Saint Charles de Foucauld, an early 20th century Roman Catholic saint, knew this cost. Growing up in an upper-middle-class French family, and receiving a substantial inheritance from his grandfather, Charles lived a life as an adventurous and dashing cavalry officer for the French colonial army in North Africa. He received postings in Algeria, Tunisia, and in Palestine, and became something like an early version of Indiana Jones, embedding himself into the local tribes, learning their language, their history, and their geography. But a slow conversion led him to take the habit as a Trappist monk, and later left that monastery and entered the desert as a hermit. He ended up founding a community in the Algerian desert, praying, celebrating mass, and ministering as servants to the Tuareg tribes in North Africa.

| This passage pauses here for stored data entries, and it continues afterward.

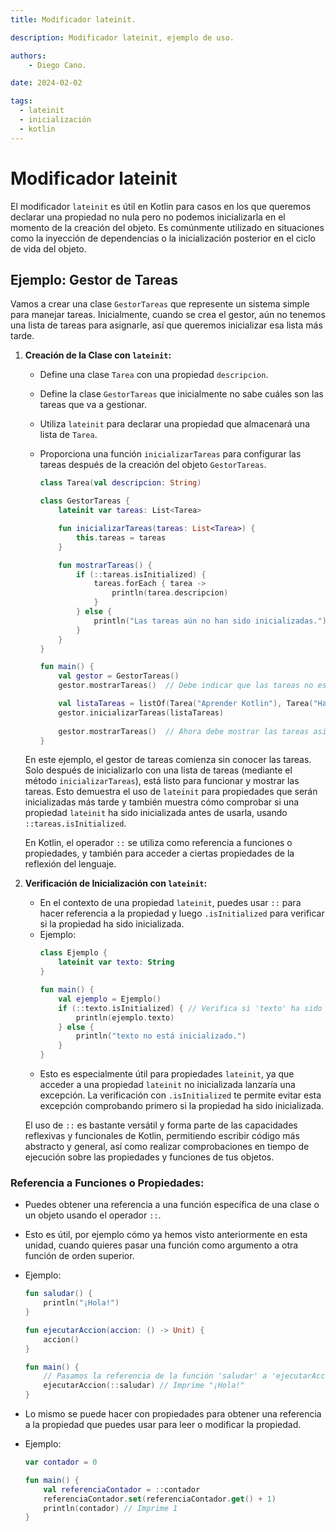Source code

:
 ```yaml
---
title: Modificador lateinit.

description: Modificador lateinit, ejemplo de uso.

authors:
    - Diego Cano.

date: 2024-02-02

tags:
  - lateinit
  - inicialización
  - kotlin
---
```

# Modificador lateinit

El modificador `lateinit` es útil en Kotlin para casos en los que queremos declarar una propiedad no nula pero no podemos inicializarla en el momento de la creación del objeto. 
Es comúnmente utilizado en situaciones como la inyección de dependencias o la inicialización posterior en el ciclo de vida del objeto.

## **Ejemplo: Gestor de Tareas**

Vamos a crear una clase `GestorTareas` que represente un sistema simple para manejar tareas. Inicialmente, cuando se crea el gestor, aún no tenemos una lista de tareas para asignarle, 
así que queremos inicializar esa lista más tarde.

1. **Creación de la Clase con `lateinit`:**
    - Define una clase `Tarea` con una propiedad `descripcion`.
    - Define la clase `GestorTareas` que inicialmente no sabe cuáles son las tareas que va a gestionar.
    - Utiliza `lateinit` para declarar una propiedad que almacenará una lista de `Tarea`.
    - Proporciona una función `inicializarTareas` para configurar las tareas después de la creación del objeto `GestorTareas`.

        ```kotlin
        class Tarea(val descripcion: String)
        
        class GestorTareas {
            lateinit var tareas: List<Tarea>
        
            fun inicializarTareas(tareas: List<Tarea>) {
                this.tareas = tareas
            }
        
            fun mostrarTareas() {
                if (::tareas.isInitialized) {
                    tareas.forEach { tarea ->
                        println(tarea.descripcion)
                    }
                } else {
                    println("Las tareas aún no han sido inicializadas.")
                }
            }
        }
        ```
        
        ```kotlin
        fun main() {
            val gestor = GestorTareas()
            gestor.mostrarTareas()  // Debe indicar que las tareas no están inicializadas
        
            val listaTareas = listOf(Tarea("Aprender Kotlin"), Tarea("Hacer ejercicio"))
            gestor.inicializarTareas(listaTareas)
            
            gestor.mostrarTareas()  // Ahora debe mostrar las tareas asignadas
        }
        ```

    En este ejemplo, el gestor de tareas comienza sin conocer las tareas. Solo después de inicializarlo con una lista de tareas (mediante el método `inicializarTareas`), 
    está listo para funcionar y mostrar las tareas. Esto demuestra el uso de `lateinit` para propiedades que serán inicializadas más tarde y también muestra cómo comprobar 
    si una propiedad `lateinit` ha sido inicializada antes de usarla, usando `::tareas.isInitialized`.
    
    En Kotlin, el operador `::` se utiliza como referencia a funciones o propiedades, y también para acceder a ciertas propiedades de la reflexión del lenguaje.

2. **Verificación de Inicialización con `lateinit`:**
   - En el contexto de una propiedad `lateinit`, puedes usar `::` para hacer referencia a la propiedad y luego `.isInitialized` para verificar si la propiedad ha sido inicializada.
   - Ejemplo:
        ```kotlin
        class Ejemplo {
            lateinit var texto: String
        }

        fun main() {
            val ejemplo = Ejemplo()
            if (::texto.isInitialized) { // Verifica si 'texto' ha sido inicializado
                println(ejemplo.texto)
            } else {
                println("texto no está inicializado.")
            }
        }
        ```
   - Esto es especialmente útil para propiedades `lateinit`, ya que acceder a una propiedad `lateinit` no inicializada lanzaría una excepción.
     La verificación con `.isInitialized` te permite evitar esta excepción comprobando primero si la propiedad ha sido inicializada.

    El uso de `::` es bastante versátil y forma parte de las capacidades reflexivas y funcionales de Kotlin, 
    permitiendo escribir código más abstracto y general, así como realizar comprobaciones en tiempo de ejecución sobre las propiedades y funciones de tus objetos.

### Referencia a Funciones o Propiedades:
   - Puedes obtener una referencia a una función específica de una clase o un objeto usando el operador `::`.
   - Esto es útil, por ejemplo cómo ya hemos visto anteriormente en esta unidad, cuando quieres pasar una función como argumento a otra función de orden superior.
   - Ejemplo:

        ```kotlin
        fun saludar() {
            println("¡Hola!")
        }

        fun ejecutarAccion(accion: () -> Unit) {
            accion()
        }

        fun main() {
            // Pasamos la referencia de la función 'saludar' a 'ejecutarAccion'
            ejecutarAccion(::saludar) // Imprime "¡Hola!"
        }
        ```
   - Lo mismo se puede hacer con propiedades para obtener una referencia a la propiedad que puedes usar para leer o modificar la propiedad.
   - Ejemplo:
        ```kotlin
        var contador = 0

        fun main() {
            val referenciaContador = ::contador
            referenciaContador.set(referenciaContador.get() + 1)
            println(contador) // Imprime 1
        }
        ```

Then on December 1st, 1916, bandits broke into the hermitage with the intention of kidnapping Charles. The bandits were interrupted by two local French soldiers, and a startled 15-year-old Bedouin shot Charles through the head. His mortal remains were entombed in an oasis, but his immortal remains, that of The Little Brothers of Jesus, stretches out on every continent, as they lived in small communities of two or four, working and administering directly in their daily lives and work. Jesus offers us this stark of a choice; life or death. Choose this day. Choose to follow the Lord, or follow some other lord.